> _Problem to solve_
Tally the lines below that contain the word "Assessed", then give the tally alone.

++++++++

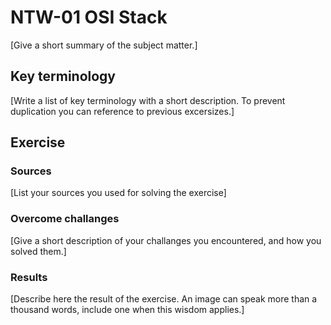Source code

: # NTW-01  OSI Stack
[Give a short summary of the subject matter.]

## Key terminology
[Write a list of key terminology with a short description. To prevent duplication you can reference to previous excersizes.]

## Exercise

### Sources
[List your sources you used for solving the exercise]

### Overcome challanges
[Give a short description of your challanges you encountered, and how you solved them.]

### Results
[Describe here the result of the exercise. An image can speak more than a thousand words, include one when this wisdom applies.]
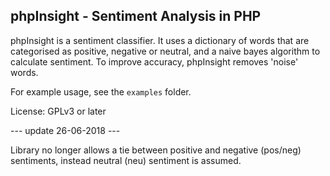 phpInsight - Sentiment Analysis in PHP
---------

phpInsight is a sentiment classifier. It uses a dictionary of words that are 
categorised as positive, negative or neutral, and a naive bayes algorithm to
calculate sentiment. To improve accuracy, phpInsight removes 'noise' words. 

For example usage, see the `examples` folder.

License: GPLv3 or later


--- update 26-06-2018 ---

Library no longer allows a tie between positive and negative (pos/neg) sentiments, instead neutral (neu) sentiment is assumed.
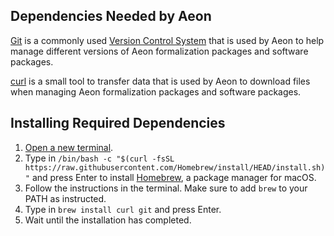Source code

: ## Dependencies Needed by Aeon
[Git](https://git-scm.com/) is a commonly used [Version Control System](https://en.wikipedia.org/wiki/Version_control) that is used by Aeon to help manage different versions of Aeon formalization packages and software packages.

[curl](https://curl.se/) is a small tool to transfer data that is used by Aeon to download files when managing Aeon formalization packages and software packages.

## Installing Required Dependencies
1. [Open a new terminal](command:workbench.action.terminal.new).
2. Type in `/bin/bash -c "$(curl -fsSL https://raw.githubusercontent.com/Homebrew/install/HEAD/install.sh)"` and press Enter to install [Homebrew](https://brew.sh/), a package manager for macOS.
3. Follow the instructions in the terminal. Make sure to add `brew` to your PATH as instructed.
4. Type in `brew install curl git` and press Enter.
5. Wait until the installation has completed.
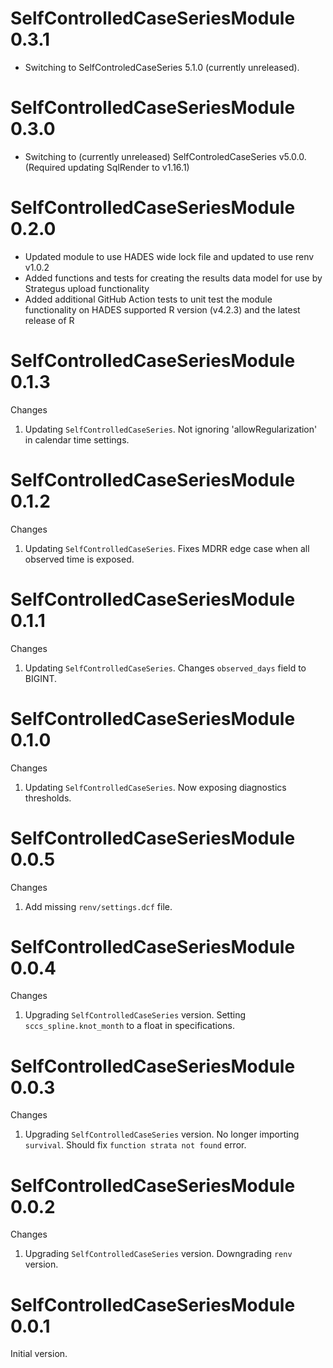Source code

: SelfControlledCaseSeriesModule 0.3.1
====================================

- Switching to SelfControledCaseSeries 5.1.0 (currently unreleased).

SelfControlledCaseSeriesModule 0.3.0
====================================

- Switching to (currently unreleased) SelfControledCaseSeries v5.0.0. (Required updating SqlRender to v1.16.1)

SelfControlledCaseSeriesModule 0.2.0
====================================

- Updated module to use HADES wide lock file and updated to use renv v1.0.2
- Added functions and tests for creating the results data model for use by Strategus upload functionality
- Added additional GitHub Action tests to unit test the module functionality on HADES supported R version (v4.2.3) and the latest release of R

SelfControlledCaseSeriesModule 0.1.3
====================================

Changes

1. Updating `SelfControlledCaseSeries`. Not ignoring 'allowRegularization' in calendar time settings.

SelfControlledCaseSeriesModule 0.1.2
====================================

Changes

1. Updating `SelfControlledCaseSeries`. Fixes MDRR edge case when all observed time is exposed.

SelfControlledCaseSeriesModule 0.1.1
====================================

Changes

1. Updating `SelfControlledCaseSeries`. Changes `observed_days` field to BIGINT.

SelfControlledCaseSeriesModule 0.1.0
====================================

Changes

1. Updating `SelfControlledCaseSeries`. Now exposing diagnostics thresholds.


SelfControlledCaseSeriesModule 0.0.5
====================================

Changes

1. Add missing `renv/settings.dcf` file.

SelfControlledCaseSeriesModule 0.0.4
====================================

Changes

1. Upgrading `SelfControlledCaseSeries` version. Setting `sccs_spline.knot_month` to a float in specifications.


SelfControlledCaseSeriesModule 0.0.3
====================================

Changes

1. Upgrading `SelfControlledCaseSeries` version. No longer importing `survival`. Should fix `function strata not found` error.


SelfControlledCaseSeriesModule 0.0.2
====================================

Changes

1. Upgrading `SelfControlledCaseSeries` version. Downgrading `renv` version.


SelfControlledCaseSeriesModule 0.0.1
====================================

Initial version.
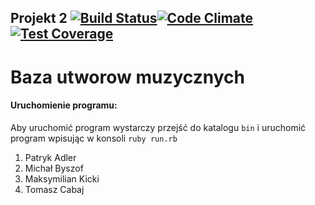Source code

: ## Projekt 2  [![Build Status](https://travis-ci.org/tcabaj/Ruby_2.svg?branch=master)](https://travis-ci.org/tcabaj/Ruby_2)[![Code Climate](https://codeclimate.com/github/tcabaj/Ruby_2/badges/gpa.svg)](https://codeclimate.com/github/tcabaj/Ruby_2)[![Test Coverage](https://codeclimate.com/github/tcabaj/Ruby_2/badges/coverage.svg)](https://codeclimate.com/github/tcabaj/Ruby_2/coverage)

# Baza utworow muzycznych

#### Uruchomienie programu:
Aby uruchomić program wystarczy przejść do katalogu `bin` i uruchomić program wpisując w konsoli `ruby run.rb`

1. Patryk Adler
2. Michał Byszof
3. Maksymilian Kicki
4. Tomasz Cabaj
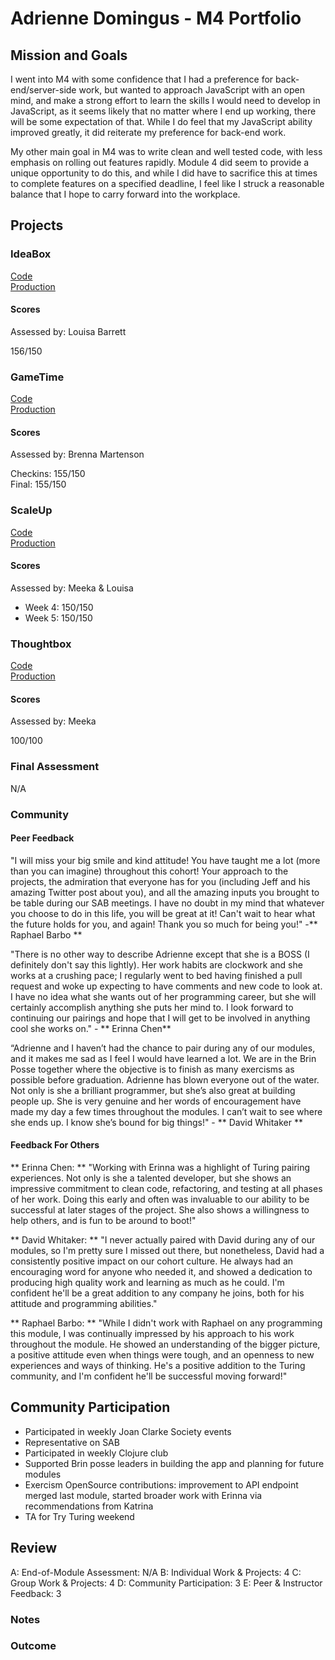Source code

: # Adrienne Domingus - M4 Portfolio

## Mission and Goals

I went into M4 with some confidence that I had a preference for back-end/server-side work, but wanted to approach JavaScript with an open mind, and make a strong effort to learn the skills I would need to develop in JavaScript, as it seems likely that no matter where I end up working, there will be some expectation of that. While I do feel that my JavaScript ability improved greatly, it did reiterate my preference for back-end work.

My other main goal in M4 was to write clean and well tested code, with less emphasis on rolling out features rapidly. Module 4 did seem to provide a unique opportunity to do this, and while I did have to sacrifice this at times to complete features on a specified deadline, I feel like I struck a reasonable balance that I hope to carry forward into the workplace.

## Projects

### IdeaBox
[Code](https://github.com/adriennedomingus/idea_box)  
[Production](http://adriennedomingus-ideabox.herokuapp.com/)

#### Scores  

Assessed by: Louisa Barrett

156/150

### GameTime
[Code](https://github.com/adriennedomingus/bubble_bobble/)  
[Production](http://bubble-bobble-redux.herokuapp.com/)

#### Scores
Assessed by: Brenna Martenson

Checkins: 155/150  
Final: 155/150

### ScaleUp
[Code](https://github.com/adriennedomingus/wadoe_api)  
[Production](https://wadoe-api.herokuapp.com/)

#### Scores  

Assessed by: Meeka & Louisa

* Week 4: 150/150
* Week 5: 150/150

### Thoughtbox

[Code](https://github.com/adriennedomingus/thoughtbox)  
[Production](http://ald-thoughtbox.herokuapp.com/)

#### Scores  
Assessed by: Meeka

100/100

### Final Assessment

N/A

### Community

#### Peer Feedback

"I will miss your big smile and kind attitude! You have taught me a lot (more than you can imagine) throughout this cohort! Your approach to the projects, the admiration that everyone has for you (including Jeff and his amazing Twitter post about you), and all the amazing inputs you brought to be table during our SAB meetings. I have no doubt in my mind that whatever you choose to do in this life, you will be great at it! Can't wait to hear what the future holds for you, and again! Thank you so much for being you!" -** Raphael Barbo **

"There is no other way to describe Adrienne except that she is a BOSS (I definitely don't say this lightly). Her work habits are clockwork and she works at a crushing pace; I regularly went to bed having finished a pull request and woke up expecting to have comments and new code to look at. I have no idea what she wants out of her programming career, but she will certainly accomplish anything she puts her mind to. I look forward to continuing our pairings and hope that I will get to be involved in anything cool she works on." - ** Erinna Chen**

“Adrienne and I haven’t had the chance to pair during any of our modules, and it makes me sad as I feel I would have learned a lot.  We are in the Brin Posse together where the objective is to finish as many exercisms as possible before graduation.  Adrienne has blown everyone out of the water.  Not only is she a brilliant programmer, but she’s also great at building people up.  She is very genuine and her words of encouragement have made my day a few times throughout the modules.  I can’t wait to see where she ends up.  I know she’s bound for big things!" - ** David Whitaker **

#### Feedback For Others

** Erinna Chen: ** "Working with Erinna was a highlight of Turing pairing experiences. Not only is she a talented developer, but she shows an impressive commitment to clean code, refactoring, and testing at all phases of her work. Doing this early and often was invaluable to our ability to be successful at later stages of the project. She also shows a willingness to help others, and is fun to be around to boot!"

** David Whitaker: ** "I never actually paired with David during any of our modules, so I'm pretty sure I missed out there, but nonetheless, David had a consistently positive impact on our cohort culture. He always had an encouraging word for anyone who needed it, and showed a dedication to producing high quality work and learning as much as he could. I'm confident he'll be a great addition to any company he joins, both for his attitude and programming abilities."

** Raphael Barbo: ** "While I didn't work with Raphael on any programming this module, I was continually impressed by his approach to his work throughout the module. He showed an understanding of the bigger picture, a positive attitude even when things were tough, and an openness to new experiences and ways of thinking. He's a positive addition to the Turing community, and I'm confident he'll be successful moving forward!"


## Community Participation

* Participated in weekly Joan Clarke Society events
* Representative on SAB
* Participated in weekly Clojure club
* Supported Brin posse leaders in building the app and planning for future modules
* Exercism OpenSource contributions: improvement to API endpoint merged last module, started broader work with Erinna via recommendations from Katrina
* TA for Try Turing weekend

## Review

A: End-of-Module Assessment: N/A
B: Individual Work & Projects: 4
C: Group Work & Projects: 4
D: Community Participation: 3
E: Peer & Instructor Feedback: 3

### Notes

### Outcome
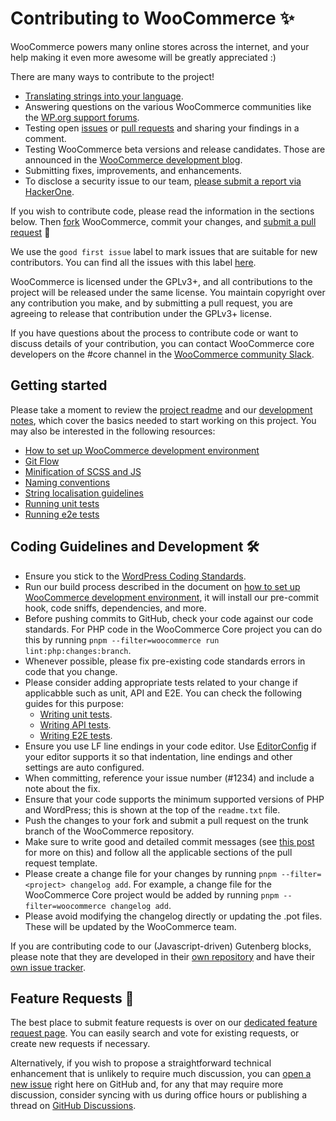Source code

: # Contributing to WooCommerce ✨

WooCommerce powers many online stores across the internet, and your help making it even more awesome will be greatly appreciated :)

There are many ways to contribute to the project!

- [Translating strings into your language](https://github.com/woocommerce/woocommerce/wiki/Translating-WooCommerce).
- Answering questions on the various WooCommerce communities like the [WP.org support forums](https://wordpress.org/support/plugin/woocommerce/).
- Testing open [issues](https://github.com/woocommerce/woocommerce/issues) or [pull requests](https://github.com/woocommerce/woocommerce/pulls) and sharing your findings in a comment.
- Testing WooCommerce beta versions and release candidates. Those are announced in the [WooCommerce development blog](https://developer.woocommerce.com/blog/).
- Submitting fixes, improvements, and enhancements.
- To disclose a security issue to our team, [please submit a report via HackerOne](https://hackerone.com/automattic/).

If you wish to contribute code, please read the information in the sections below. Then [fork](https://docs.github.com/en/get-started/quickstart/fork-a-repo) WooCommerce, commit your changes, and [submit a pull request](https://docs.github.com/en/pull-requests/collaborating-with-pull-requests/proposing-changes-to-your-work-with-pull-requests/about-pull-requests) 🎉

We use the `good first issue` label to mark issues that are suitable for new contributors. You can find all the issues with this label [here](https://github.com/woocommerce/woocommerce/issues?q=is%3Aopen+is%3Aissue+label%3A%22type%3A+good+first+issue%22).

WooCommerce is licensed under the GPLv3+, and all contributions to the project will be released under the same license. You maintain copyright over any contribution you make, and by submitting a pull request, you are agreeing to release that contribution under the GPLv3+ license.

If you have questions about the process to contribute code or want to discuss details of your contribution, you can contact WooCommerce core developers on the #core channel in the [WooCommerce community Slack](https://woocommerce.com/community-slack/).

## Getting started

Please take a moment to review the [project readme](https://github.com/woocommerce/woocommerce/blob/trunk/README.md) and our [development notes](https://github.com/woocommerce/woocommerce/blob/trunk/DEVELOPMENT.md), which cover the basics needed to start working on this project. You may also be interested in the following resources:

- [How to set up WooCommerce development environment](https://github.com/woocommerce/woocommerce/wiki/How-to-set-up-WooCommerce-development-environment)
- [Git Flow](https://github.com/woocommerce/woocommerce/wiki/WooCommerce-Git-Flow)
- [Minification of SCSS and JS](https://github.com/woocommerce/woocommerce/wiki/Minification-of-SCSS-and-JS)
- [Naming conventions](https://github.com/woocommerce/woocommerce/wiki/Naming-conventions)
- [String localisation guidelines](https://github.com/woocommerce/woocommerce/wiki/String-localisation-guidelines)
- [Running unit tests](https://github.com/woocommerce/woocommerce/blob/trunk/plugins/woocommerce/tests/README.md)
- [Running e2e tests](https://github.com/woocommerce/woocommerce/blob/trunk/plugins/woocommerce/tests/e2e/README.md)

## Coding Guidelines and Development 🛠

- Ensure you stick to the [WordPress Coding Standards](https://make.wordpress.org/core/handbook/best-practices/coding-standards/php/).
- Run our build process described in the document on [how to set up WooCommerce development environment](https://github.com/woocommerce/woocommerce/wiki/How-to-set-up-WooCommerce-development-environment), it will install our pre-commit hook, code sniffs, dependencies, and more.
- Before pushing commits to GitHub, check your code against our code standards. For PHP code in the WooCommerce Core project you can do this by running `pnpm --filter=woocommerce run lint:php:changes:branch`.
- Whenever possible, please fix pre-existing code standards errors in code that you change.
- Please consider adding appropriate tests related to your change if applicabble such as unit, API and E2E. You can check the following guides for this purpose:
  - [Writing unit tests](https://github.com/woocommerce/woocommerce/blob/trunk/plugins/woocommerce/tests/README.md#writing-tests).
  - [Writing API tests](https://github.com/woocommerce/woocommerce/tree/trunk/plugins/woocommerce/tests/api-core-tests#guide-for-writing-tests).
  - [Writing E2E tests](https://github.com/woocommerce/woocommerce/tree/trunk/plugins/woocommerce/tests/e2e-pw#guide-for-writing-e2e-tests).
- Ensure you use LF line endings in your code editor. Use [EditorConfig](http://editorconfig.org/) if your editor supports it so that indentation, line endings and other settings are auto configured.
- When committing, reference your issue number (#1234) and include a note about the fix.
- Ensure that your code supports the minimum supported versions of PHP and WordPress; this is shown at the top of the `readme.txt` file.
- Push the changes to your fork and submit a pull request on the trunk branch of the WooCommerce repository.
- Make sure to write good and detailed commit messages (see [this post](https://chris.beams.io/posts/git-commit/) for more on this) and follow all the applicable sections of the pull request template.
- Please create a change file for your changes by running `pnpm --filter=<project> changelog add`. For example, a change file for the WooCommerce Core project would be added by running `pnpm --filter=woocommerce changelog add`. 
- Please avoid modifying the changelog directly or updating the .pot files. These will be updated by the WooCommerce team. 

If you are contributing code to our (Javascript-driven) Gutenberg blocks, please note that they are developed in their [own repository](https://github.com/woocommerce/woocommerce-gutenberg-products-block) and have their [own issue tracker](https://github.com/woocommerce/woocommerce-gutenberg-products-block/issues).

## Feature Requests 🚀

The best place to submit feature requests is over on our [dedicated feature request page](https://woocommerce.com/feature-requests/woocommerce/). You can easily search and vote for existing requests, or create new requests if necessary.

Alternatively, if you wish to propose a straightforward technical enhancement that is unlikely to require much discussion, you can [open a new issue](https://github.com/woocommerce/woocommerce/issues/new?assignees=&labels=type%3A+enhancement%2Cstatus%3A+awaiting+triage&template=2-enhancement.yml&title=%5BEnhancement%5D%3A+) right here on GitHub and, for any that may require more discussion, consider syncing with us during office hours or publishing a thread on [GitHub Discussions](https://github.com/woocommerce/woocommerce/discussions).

++++++++

> _Written solution_
4